It is hard to overstate Campanile’s contributions to American cooking. It wasn’t the first fine restaurant in the country to operate with a grill at its heart, but it codified the style, as well as the practice of reinterpreting simple dishes — steak and beans, Greek salad, fish soup — with first-rate ingredients and chefly virtuosity.The whiff of wood smoke, the drizzle of slightly over-reduced stock and the smack of strong herbs are instantly identifiable as Peel’s signature. The very first menu included things like mozzarella made to order and lamb carpaccio with artichokes that still seem new 23 years later. Some of the restaurant’s dishes, including Niçoise salad with grilled tuna, lamb briefly smoked over smoldering rosemary branches, crisped penne, and sautéed fish laid over saucy puréed potatoes, caught on all over the world.

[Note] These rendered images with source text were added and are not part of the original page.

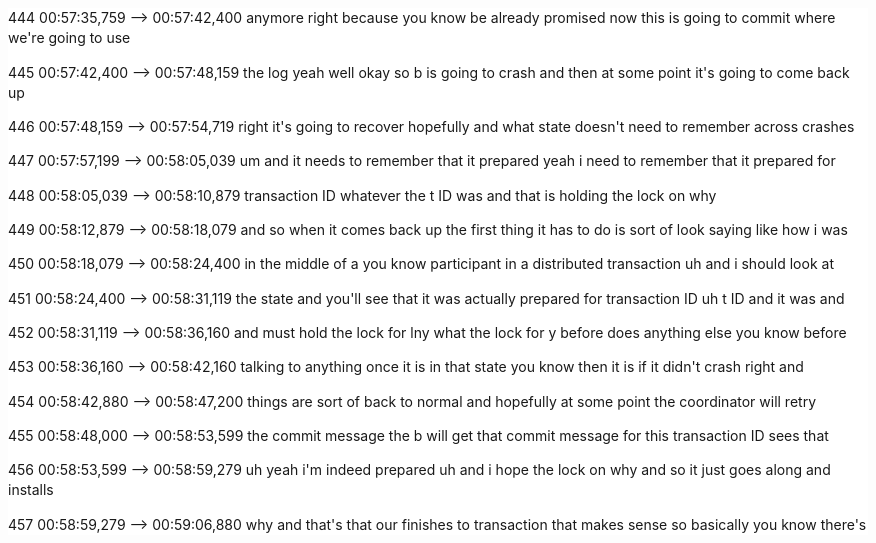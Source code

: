 444
00:57:35,759 --> 00:57:42,400
anymore right because you know be already promised now this is going to commit where we're going to use

445
00:57:42,400 --> 00:57:48,159
the log yeah well okay so b is going to crash and then at some point it's going to come back up

446
00:57:48,159 --> 00:57:54,719
right it's going to recover hopefully and what state doesn't need to remember across crashes

447
00:57:57,199 --> 00:58:05,039
um and it needs to remember that it prepared yeah i need to remember that it prepared for

448
00:58:05,039 --> 00:58:10,879
transaction ID whatever the t ID was and that is holding the lock on why

449
00:58:12,879 --> 00:58:18,079
and so when it comes back up the first thing it has to do is sort of look saying like how i was

450
00:58:18,079 --> 00:58:24,400
in the middle of a you know participant in a distributed transaction uh and i should look at

451
00:58:24,400 --> 00:58:31,119
the state and you'll see that it was actually prepared for transaction ID uh t ID and it was and

452
00:58:31,119 --> 00:58:36,160
and must hold the lock for lny what the lock for y before does anything else you know before

453
00:58:36,160 --> 00:58:42,160
talking to anything once it is in that state you know then it is if it didn't crash right and

454
00:58:42,880 --> 00:58:47,200
things are sort of back to normal and hopefully at some point the coordinator will retry

455
00:58:48,000 --> 00:58:53,599
the commit message the b will get that commit message for this transaction ID sees that

456
00:58:53,599 --> 00:58:59,279
uh yeah i'm indeed prepared uh and i hope the lock on why and so it just goes along and installs

457
00:58:59,279 --> 00:59:06,880
why and that's that our finishes to transaction that makes sense so basically you know there's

In Campanile’s first years, every table was served an exquisitely seasonal plate of grilled vegetables that Peel himself drove up from Chino Farm in Rancho Santa Fe several times a week, which was the most direct farm-to-table connection in any American restaurant to that point and has still never quite been surpassed. Peel helped set up chicken and lamb operations in Sonoma County.

Campanile is where the grilled-cheese phenomenon started, weekly family dinners on off-nights and arguably the idea of pop-up restaurants-within-restaurants that has been so dominant in the last several years.

Silverton famously baked the bread herself, so well that the bakery, which grew from a few hundred square feet below the pastry kitchen to massive operations in Los Angeles and on the East Coast, eventually dwarfed the restaurant. Her rustically complex, generously salted pastries set the benchmark in America for decades — rustic pies, luxurious panna cotta, and huckleberry shortcake barely existed in fancy kitchens before she put them there.

The two chefs broke up several years ago, and when Silverton moved over to Mozza, the national spotlight followed her. Campanile for the first time in its existence became an old reliable, the kind of place where you knew you could probably pop in on a Saturday night without much notice; a restaurant where you could take an East Coast colleague for dinner when Cut seemed too over-the-top.

The urban rustic aesthetic had succeeded to the point that it essentially had become the lingua franca of California restaurants — not old-fashioned, exactly, but not different either.

But Peel is still the most exacting grill chef in the country, a master who plays his smoldering logs the way that Pinchas Zukerman does a Stradivarius. And every time I returned to the restaurant, usually following some downhill report or another, I was blown away once again by the details of execution — the exact temperature of every ingredient in the fish soup; the careful grilling of the rib-eye; the chewy-crisp texture of the sautéed pasta. Campanile, to its last day, remains one of the city’s best, and I can hardly wait to see what Peel is planning to do next.